::: DATA UNDER STUDY

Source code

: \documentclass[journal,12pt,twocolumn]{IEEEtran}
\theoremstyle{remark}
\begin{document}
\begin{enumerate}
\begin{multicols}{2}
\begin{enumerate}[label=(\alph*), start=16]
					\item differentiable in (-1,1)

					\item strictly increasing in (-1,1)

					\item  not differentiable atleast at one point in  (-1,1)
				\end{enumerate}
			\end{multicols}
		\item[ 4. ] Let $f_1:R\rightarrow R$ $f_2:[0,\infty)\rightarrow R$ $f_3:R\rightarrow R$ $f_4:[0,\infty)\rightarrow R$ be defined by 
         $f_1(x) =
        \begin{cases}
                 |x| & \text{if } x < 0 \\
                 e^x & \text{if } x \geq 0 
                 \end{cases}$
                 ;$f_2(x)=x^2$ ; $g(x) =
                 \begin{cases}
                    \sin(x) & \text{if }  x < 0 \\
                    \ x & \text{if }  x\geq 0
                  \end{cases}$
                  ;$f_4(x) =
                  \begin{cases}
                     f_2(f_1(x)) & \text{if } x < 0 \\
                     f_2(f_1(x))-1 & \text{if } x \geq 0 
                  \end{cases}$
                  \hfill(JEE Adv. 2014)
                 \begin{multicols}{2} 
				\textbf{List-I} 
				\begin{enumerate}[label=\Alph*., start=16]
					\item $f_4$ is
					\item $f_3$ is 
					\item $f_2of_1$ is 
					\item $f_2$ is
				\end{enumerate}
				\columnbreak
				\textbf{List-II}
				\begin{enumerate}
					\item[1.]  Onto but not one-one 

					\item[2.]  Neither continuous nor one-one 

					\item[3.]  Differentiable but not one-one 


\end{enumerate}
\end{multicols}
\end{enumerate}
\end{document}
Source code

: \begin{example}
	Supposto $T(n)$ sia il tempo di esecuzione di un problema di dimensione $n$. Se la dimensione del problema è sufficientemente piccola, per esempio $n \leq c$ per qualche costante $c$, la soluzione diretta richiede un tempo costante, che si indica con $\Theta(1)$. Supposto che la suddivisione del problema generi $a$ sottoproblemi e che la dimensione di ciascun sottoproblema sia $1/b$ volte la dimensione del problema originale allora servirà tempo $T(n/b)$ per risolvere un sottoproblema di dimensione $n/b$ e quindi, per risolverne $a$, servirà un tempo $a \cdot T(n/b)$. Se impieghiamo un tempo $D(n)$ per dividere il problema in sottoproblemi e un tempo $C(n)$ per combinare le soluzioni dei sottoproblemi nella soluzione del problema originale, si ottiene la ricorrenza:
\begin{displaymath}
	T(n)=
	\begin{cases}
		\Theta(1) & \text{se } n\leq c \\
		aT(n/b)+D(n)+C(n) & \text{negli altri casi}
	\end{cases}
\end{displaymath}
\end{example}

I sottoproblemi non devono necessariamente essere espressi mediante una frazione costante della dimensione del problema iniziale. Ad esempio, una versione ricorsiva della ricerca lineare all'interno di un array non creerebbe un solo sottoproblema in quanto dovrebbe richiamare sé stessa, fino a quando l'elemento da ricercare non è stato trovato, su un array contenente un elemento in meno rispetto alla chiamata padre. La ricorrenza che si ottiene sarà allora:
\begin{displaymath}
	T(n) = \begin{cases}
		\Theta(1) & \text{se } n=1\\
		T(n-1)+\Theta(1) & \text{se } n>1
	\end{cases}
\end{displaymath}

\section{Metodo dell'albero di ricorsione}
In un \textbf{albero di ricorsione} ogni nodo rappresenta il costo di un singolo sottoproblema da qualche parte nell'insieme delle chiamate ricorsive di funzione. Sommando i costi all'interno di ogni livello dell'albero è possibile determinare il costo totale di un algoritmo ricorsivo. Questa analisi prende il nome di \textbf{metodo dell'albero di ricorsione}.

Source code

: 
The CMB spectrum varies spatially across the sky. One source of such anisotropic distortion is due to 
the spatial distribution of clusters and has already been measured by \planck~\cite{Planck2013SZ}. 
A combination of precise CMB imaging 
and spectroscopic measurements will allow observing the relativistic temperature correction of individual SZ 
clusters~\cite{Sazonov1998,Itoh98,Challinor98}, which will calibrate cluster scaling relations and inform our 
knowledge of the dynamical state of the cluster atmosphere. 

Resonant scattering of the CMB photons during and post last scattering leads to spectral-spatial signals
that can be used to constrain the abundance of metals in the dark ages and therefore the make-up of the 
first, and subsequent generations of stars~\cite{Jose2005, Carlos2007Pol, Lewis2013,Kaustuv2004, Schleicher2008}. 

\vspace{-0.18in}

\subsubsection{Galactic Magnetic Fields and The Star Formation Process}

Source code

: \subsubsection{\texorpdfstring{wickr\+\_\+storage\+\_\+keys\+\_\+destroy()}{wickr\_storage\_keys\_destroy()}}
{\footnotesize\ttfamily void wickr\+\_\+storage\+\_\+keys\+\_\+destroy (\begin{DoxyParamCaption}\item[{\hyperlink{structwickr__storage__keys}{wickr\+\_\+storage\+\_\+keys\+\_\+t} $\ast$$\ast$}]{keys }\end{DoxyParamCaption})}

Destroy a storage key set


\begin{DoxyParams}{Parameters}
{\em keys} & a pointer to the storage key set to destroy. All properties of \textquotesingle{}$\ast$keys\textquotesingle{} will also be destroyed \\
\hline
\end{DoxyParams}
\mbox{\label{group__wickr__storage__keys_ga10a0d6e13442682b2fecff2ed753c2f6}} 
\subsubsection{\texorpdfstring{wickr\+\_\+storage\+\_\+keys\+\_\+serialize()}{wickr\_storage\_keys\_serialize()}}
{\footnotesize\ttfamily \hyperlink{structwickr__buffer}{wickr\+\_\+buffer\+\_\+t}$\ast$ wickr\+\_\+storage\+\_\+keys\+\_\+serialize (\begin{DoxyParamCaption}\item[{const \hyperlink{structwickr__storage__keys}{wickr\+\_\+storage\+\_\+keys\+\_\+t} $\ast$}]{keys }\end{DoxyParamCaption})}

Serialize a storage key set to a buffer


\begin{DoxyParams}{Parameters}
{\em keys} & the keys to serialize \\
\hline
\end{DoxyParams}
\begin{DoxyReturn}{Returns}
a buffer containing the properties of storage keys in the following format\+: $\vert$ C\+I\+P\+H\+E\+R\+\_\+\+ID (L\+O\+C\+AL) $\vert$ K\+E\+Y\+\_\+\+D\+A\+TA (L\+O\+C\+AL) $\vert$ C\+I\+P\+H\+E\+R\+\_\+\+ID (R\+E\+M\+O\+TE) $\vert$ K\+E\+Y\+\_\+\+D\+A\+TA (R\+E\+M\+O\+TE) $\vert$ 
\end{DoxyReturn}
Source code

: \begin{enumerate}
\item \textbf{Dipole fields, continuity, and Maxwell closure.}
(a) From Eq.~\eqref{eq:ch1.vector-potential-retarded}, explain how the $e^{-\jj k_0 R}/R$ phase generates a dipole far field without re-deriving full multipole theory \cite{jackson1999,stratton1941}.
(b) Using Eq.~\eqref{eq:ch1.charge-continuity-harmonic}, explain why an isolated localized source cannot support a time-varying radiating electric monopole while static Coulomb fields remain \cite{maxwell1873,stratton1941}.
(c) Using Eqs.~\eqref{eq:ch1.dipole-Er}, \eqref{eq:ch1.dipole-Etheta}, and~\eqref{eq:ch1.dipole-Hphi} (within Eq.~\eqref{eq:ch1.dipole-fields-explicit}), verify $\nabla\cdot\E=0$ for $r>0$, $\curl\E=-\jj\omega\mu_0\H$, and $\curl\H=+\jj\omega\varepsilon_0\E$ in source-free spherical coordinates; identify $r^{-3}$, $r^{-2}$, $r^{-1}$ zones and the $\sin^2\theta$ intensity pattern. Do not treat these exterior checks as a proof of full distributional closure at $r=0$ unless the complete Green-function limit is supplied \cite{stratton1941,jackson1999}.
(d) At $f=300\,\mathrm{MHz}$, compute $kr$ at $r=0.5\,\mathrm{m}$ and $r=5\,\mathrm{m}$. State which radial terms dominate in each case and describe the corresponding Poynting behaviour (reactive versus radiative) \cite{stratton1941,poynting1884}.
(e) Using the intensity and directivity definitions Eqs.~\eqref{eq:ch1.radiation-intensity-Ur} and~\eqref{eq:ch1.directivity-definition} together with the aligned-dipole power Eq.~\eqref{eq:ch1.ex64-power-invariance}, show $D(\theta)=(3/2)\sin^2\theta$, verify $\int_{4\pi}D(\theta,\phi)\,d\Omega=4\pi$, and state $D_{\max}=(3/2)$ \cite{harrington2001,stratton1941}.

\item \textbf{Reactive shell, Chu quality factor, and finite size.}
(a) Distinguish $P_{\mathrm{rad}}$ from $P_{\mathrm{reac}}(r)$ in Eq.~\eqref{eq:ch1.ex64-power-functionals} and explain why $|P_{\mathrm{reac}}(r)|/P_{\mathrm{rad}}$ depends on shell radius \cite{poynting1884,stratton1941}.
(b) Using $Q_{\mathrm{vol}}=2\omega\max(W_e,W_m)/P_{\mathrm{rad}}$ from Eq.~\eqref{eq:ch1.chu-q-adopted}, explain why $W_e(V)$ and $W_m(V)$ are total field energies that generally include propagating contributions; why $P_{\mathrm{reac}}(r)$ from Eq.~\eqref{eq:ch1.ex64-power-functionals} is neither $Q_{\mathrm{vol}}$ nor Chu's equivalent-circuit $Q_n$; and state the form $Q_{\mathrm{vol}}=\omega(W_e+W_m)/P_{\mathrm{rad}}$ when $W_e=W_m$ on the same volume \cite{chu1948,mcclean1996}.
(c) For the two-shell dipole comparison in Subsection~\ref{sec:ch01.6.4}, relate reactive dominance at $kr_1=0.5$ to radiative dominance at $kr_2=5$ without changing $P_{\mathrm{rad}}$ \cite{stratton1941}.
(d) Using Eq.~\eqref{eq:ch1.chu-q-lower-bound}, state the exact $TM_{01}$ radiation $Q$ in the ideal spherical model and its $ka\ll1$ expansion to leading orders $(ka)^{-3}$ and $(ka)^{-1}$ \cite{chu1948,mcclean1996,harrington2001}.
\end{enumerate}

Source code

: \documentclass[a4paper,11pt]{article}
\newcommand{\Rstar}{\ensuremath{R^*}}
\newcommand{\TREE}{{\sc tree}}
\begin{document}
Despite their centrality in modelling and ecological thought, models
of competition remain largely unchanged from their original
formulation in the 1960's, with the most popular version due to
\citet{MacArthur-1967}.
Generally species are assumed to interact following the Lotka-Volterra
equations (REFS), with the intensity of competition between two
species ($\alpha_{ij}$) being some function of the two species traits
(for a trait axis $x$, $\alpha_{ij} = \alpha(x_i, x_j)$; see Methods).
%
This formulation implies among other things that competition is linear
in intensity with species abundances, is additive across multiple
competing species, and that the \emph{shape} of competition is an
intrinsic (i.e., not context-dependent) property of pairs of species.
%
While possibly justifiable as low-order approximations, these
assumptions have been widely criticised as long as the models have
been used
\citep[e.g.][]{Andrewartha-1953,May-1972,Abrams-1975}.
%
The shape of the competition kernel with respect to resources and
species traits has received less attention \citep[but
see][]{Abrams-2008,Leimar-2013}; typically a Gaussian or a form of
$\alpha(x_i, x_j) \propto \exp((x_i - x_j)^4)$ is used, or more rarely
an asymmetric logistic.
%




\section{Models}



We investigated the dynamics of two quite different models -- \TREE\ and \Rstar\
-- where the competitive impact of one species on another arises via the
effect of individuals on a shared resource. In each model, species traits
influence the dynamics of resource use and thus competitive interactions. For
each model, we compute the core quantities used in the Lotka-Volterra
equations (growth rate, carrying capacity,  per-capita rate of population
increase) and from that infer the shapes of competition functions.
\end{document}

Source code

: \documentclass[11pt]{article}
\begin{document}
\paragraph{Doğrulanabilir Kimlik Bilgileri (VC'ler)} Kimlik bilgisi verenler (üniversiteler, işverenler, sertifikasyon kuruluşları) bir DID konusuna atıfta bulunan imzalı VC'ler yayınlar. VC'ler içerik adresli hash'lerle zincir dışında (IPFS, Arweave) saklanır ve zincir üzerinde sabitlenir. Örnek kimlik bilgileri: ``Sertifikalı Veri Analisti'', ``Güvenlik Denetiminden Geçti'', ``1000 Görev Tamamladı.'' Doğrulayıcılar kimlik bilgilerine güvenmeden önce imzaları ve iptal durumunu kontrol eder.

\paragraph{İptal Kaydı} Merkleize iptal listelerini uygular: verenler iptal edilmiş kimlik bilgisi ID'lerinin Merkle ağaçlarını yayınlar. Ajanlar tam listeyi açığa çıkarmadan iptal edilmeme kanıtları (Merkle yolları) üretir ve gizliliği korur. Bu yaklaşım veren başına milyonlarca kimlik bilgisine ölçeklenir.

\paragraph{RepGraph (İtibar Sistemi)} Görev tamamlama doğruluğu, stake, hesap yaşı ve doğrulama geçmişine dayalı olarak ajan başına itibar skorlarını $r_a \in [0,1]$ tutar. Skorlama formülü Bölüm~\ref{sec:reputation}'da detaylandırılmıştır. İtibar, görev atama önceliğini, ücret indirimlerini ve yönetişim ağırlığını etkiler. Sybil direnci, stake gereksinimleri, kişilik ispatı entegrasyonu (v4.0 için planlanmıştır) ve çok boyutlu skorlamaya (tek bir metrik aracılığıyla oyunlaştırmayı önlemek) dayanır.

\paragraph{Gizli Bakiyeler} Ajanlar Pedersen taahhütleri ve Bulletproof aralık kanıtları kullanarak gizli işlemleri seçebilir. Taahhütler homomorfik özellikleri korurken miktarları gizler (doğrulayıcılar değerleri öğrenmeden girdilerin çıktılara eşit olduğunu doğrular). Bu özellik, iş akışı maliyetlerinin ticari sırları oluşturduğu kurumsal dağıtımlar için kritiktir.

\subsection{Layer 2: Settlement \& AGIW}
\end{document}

::::::

PROBLEM DETAILS: Whenever the string "power" shows up in a line of the entries, copy that line.

TASK RESPONSE:
(e) Using the intensity and directivity definitions Eqs.~\eqref{eq:ch1.radiation-intensity-Ur} and~\eqref{eq:ch1.directivity-definition} together with the aligned-dipole power Eq.~\eqref{eq:ch1.ex64-power-invariance}, show $D(\theta)=(3/2)\sin^2\theta$, verify $\int_{4\pi}D(\theta,\phi)\,d\Omega=4\pi$, and state $D_{\max}=(3/2)$ \cite{harrington2001,stratton1941}.
(a) Distinguish $P_{\mathrm{rad}}$ from $P_{\mathrm{reac}}(r)$ in Eq.~\eqref{eq:ch1.ex64-power-functionals} and explain why $|P_{\mathrm{reac}}(r)|/P_{\mathrm{rad}}$ depends on shell radius \cite{poynting1884,stratton1941}.
(b) Using $Q_{\mathrm{vol}}=2\omega\max(W_e,W_m)/P_{\mathrm{rad}}$ from Eq.~\eqref{eq:ch1.chu-q-adopted}, explain why $W_e(V)$ and $W_m(V)$ are total field energies that generally include propagating contributions; why $P_{\mathrm{reac}}(r)$ from Eq.~\eqref{eq:ch1.ex64-power-functionals} is neither $Q_{\mathrm{vol}}$ nor Chu's equivalent-circuit $Q_n$; and state the form $Q_{\mathrm{vol}}=\omega(W_e+W_m)/P_{\mathrm{rad}}$ when $W_e=W_m$ on the same volume \cite{chu1948,mcclean1996}.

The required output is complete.